▼

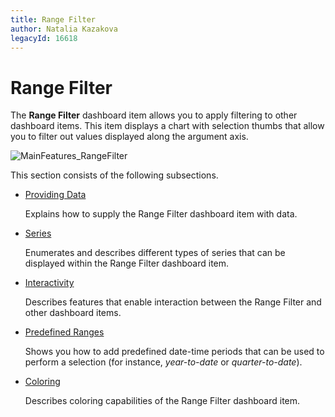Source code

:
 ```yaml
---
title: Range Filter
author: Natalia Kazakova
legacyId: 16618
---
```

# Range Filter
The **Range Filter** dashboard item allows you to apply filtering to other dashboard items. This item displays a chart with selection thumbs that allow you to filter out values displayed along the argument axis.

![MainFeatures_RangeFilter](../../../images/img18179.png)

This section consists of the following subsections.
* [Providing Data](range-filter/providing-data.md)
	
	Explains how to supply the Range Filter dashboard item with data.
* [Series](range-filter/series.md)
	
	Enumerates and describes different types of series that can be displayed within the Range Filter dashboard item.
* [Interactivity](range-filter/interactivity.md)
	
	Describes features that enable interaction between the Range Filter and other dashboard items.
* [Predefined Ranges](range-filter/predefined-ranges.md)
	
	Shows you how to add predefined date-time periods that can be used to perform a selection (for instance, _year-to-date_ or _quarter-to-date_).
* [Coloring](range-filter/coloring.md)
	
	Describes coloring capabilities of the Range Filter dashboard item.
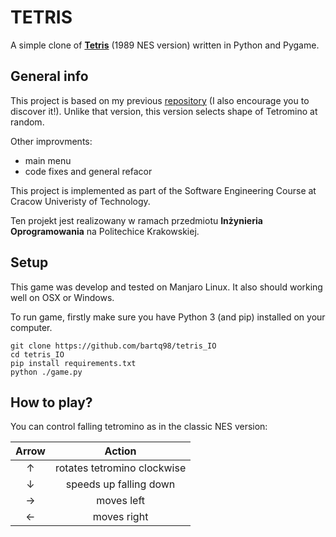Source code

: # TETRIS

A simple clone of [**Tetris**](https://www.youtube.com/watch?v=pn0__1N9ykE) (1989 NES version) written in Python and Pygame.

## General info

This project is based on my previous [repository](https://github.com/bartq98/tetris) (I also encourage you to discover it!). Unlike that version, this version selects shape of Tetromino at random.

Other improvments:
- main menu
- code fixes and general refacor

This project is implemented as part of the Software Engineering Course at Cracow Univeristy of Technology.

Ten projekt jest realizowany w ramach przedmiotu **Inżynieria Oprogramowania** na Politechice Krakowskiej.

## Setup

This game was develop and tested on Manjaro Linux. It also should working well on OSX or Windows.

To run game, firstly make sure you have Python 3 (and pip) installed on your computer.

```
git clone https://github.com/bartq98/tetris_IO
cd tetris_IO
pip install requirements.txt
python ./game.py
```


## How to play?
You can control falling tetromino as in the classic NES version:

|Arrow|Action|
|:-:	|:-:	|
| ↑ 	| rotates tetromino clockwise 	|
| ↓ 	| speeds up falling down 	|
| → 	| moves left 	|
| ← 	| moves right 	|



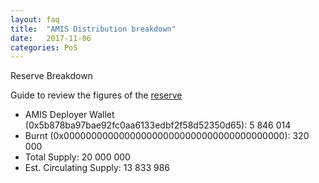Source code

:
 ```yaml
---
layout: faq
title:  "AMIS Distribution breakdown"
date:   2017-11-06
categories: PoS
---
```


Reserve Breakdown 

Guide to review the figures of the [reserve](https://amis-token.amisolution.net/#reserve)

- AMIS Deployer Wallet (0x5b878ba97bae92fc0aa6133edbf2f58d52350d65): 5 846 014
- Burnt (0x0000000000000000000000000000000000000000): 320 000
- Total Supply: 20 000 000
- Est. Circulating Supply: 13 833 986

▲
▼

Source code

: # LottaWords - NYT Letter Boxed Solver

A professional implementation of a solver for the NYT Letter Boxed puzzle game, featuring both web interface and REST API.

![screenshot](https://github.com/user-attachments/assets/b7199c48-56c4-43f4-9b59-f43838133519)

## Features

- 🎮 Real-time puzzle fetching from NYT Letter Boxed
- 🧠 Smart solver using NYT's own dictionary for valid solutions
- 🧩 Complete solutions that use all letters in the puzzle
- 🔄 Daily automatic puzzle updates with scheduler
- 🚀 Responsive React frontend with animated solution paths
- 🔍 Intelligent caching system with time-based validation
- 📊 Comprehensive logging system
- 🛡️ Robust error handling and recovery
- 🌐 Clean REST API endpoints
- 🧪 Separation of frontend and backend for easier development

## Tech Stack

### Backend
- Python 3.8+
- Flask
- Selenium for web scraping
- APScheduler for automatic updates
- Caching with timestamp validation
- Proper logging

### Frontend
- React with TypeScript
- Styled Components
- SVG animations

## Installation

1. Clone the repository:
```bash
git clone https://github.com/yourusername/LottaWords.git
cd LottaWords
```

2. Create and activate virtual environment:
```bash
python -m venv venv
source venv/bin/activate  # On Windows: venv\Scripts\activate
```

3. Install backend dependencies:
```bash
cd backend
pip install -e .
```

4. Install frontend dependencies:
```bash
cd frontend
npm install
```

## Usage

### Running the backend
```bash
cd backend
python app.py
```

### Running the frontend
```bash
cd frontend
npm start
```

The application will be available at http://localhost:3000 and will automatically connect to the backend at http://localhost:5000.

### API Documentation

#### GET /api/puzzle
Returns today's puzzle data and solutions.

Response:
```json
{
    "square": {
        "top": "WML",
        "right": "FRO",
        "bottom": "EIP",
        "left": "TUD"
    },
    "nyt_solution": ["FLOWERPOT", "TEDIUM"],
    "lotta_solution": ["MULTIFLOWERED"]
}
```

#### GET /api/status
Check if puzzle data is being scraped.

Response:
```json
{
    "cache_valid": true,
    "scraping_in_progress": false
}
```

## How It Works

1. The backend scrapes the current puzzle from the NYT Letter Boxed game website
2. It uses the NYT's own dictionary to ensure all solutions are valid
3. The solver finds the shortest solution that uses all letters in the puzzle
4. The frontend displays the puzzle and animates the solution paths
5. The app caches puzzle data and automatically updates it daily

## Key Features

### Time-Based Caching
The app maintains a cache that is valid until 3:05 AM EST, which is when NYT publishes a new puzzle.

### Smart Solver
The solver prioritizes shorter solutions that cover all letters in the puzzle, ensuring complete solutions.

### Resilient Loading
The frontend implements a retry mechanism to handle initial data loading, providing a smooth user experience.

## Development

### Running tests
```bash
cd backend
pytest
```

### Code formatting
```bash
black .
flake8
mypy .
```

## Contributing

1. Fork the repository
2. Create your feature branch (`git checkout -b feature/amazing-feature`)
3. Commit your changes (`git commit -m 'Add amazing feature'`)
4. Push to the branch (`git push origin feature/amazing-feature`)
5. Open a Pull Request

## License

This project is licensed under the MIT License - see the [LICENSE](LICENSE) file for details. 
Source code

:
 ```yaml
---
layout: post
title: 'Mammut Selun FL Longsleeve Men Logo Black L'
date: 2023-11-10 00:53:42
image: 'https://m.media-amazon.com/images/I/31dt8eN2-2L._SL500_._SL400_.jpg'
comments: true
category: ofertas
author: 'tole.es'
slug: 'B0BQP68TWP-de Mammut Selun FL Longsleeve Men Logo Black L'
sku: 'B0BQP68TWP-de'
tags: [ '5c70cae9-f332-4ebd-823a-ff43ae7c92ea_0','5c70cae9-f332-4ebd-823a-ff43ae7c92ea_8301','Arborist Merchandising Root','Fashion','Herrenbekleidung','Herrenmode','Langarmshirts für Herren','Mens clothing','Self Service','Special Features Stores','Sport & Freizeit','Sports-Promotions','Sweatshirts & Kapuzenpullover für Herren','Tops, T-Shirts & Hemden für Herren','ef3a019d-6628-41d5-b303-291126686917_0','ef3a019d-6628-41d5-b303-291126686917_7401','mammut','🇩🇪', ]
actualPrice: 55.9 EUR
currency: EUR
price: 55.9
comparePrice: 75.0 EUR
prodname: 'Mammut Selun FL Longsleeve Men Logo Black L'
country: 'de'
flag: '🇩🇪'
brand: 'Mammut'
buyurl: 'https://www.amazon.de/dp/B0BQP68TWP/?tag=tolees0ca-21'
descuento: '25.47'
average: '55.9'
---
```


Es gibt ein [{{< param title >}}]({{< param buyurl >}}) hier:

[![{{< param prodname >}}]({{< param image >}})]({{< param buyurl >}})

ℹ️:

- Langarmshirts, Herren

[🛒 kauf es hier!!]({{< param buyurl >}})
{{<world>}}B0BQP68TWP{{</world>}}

▲
▼

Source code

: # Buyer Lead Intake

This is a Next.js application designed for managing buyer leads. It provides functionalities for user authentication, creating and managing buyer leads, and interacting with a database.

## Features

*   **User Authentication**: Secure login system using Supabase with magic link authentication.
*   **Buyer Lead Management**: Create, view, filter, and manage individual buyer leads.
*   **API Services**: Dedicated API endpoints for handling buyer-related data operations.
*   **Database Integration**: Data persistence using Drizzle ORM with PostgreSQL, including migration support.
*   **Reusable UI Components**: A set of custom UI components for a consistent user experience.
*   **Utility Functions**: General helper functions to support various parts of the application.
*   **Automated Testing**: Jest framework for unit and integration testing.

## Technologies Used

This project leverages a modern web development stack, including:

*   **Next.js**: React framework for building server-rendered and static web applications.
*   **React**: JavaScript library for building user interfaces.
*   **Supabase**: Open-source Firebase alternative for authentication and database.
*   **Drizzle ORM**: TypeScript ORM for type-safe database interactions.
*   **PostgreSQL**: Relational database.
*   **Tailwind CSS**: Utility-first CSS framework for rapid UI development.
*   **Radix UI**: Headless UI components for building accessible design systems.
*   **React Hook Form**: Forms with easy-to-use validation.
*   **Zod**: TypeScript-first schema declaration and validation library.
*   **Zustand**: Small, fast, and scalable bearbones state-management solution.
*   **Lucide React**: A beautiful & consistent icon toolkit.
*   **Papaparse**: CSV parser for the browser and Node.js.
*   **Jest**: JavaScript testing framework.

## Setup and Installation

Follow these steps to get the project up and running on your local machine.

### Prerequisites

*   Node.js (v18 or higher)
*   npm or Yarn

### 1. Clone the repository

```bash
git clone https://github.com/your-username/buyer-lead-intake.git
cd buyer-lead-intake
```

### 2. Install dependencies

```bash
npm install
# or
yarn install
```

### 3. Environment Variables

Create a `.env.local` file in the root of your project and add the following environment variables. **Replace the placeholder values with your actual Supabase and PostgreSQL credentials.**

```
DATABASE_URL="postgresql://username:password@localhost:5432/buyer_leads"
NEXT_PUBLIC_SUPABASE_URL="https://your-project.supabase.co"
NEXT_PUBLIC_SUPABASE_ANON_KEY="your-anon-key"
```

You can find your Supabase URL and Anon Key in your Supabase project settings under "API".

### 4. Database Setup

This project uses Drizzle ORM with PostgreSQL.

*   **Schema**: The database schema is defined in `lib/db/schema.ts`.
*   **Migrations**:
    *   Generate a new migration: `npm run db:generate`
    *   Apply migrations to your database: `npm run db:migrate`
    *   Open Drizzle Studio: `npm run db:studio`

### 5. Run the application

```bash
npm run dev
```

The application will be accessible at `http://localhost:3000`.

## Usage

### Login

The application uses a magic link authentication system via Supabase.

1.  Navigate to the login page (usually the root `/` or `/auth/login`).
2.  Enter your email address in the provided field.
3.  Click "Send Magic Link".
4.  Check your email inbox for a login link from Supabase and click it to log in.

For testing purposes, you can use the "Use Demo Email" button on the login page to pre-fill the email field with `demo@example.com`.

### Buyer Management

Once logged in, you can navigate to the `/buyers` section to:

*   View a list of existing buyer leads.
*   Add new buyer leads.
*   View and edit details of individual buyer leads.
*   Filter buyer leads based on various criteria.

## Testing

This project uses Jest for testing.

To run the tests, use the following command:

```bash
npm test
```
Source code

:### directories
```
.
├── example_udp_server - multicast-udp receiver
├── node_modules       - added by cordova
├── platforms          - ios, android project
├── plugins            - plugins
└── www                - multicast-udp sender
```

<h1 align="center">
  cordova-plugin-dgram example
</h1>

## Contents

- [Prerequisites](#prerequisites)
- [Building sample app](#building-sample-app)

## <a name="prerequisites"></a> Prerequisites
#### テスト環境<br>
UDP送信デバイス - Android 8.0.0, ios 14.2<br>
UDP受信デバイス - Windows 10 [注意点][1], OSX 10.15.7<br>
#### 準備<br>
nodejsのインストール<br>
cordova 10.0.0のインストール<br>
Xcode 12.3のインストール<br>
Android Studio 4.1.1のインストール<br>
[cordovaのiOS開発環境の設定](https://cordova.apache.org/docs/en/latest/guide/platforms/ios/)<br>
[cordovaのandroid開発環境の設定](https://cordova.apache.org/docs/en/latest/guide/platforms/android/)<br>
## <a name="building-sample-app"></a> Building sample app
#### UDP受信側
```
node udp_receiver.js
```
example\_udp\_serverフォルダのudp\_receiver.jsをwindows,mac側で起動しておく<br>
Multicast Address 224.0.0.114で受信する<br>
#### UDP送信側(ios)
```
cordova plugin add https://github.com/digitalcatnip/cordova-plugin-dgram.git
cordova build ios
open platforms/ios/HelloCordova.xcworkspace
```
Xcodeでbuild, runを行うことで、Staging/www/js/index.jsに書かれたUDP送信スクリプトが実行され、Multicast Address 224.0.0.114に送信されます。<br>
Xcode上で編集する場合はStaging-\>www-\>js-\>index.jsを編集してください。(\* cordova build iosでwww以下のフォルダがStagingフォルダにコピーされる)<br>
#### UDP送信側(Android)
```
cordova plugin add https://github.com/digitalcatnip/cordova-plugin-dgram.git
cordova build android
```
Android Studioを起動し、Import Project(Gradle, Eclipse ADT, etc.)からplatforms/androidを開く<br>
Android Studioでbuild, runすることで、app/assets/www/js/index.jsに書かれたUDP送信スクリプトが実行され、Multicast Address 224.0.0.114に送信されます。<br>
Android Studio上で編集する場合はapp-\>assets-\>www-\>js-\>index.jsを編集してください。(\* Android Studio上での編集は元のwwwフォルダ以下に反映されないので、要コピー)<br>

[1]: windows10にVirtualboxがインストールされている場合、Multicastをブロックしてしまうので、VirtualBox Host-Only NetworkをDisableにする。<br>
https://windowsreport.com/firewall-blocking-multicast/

▲

What the exercise asks:
Scan the material above for "under". Copy every line where it appears.

Answer to the problem:
This project is licensed under the MIT License - see the [LICENSE](LICENSE) file for details. 
You can find your Supabase URL and Anon Key in your Supabase project settings under "API".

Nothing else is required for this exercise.